Your assignment →
Keep the pictures out of the copy and print all the entries below exactly.
● ● ●
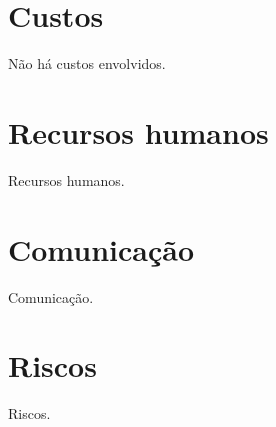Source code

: \documentclass[
  12pt,
  openright,
  twoside,
  a4paper,
  english,
  brazil
]{abntex2}
\begin{document}
\chapter{Custos}\label{cap:custos}

Não há custos envolvidos.

\chapter{Recursos humanos}\label{cap:recursos_humanos}

Recursos humanos.

\chapter{Comunicação}\label{cap:comunicacao}

Comunicação.

\chapter{Riscos}\label{cap:riscos}

Riscos.

\postextual{}


\end{document}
● ● ●
Exercise solution →
Source code

: \documentclass[
  12pt,
  openright,
  twoside,
  a4paper,
  english,
  brazil
]{abntex2}
\begin{document}
\chapter{Custos}\label{cap:custos}

Não há custos envolvidos.

\chapter{Recursos humanos}\label{cap:recursos_humanos}

Recursos humanos.

\chapter{Comunicação}\label{cap:comunicacao}

Comunicação.

\chapter{Riscos}\label{cap:riscos}

Riscos.

\postextual{}


\end{document}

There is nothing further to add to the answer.